Che la P2 aveva ormai in mano tutta l'opera di assistenza che gravava sul Grande Oriente. Salvini veniva periodicamente qui a casa mia, portandosi dietro la borsa piena di lettere, tutte richieste d'aiuto di fratelli. Chi chiedeva una mano per essere trasferito, chi una promozione sul lavoro, chi un prestito in banca, chi una raccomandazione per essere sicuro di superare un concorso. La P2, grazie al fatto che aveva uomini in tutti i settori, riusciva a soddisfare ogni richiesta. Fanelli, il segretario della loggia, rispondeva brevemente a tutti i fratelli, allegando le lettere di segnalazione. Salvini temeva che alle successive elezioni per la Gran Maestranza tutti avrebbero votato per me, mentre io non avevo alcuna voglia di candidarmi. Scrisse quindi a tutti gli iscritti alla P2, promosse anche una sorta di referendum, ma alla richiesta di aderire a una loggia regolare tutti i fratelli risposero di no. Avevano tutti esigenza di mantenere la riservatezza.

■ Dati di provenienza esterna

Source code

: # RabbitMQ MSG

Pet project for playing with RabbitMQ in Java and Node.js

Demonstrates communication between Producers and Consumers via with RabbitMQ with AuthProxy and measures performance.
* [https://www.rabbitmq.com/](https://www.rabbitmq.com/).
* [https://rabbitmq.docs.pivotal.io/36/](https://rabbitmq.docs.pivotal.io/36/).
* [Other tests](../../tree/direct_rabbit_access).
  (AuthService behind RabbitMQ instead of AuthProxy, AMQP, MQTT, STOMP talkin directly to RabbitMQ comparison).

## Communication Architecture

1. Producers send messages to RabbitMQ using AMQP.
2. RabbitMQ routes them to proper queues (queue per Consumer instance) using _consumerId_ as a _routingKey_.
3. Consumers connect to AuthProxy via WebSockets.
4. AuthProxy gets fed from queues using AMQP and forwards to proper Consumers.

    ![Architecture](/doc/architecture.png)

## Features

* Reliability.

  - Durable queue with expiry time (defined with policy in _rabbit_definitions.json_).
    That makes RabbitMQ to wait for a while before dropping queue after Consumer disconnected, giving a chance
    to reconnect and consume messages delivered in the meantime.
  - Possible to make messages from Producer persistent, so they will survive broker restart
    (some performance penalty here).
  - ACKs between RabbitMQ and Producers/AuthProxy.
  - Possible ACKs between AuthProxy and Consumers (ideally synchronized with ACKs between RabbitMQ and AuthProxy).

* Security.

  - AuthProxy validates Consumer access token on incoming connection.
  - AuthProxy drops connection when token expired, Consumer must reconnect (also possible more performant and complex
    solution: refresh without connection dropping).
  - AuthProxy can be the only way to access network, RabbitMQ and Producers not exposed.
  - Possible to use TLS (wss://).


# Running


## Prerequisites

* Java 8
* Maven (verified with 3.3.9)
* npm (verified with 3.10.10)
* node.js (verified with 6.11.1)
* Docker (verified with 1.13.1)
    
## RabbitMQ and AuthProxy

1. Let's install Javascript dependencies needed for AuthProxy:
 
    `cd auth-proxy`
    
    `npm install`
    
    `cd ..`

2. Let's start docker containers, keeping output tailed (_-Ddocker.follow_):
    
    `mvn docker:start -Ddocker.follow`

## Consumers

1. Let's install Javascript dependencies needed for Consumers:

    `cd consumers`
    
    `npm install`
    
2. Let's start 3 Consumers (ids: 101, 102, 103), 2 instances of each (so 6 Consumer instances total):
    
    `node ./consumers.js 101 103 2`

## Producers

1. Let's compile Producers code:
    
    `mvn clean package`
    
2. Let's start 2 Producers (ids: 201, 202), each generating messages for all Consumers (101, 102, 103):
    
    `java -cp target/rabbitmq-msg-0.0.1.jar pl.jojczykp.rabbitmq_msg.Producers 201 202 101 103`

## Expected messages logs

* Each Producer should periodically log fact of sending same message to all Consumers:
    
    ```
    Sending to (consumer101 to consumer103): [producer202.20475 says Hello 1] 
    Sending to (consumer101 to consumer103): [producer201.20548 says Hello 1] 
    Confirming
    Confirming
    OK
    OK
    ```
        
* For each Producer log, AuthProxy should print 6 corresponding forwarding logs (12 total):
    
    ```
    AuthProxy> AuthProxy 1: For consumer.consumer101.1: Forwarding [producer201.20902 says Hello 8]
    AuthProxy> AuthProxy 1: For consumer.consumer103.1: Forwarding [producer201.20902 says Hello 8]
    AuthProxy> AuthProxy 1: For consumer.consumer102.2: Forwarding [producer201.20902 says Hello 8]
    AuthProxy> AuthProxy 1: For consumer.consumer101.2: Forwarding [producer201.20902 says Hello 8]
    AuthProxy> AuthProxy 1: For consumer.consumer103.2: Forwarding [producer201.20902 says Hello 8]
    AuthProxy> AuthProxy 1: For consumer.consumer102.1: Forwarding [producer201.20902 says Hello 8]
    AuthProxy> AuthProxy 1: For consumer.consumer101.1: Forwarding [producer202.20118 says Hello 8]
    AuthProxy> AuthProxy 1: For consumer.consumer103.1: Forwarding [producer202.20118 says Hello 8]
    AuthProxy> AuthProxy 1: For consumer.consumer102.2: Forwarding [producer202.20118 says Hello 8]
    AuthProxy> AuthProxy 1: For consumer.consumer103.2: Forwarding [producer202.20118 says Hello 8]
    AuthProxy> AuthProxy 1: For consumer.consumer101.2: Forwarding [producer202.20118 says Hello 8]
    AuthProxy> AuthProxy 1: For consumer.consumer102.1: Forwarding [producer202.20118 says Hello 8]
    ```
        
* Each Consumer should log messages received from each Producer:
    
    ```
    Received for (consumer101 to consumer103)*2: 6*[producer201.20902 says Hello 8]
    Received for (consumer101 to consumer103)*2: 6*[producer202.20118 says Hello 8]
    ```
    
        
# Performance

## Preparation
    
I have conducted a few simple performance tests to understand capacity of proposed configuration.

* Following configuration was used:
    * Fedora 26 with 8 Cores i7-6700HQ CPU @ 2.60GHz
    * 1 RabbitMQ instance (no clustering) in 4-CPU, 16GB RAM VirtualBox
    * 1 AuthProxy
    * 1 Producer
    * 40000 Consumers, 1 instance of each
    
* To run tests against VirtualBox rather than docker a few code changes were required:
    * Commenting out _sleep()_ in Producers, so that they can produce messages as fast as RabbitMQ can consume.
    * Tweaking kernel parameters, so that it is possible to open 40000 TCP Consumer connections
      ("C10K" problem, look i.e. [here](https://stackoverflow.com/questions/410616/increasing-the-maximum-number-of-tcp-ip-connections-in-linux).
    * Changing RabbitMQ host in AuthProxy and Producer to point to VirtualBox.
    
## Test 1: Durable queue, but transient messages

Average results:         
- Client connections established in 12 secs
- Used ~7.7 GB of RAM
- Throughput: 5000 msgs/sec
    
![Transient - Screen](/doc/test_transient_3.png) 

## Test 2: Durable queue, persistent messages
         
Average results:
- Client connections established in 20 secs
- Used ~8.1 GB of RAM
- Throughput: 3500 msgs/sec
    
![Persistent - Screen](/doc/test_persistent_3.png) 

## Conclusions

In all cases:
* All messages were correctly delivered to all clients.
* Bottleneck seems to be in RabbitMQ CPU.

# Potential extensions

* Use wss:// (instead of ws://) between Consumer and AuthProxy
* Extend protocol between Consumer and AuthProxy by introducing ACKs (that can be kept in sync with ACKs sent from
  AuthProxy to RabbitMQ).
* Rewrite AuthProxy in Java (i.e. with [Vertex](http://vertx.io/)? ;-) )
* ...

Anzi, qualcuno minacciò di andarsene rispetto alla prospettiva di non poter più far parte di una loggia coperta. Va detto che Salvini era a volte costretto, da alcune circostanze e persone interne alla massoneria, a prendere alcune posizioni.

In realtà mi sembra che Salvini prendesse, almeno in quel periodo, nettamente le distanze da lei. Quasi si preoccupasse della piega che stava prendendo la P2 grazie alla sua singolare autonomia.
Però le lettere che Lino mi scriveva a titolo personale erano di tenore opposto. Nonostante qualche dissenso su fatti specifici, i nostri rapporti sono rimasti sempre corretti e - per usare un termine giusto - fraterni. Forse, dietro alcuni suoi atti c'erano le pressioni del Partito socialista, a cui era iscritto. Aveva fatto l'errore di non restituire la tessera neppure dopo la sua elezione a Gran Maestro. Sbaglio gravissimo, perché la massoneria deve essere al di sopra degli schieramenti di partito.

Alla fine del braccio di ferro lei verrà nominato Maestro Venerabile, in cambio dell'impegno a «rendere palese» la loggia P2. Mossa che lei non farà mai.
A Napoli parlai pubblicamente a una delegazione di Maestri Venerabili, convocata da Salvini. Spiegai che una loggia, se riservata, può lavorare più liberamente, senza suscitare rivalità o intromissioni. Tutti, alla fine, decisero di sostenere la P2: perché la sua attività era garanzia del potere della massoneria. Il patto prevedeva che la loggia potesse essere ispezionata solo dal Gran Maestro. Per capirsi, in massoneria esistono degli ispettori che hanno il compito di vagliare i lavori delle logge. La P2, in questo, rappresentava un'eccezione: perché solo Salvini aveva il diritto di ispezionarla. Il Gran Maestro o persona da lui delegata.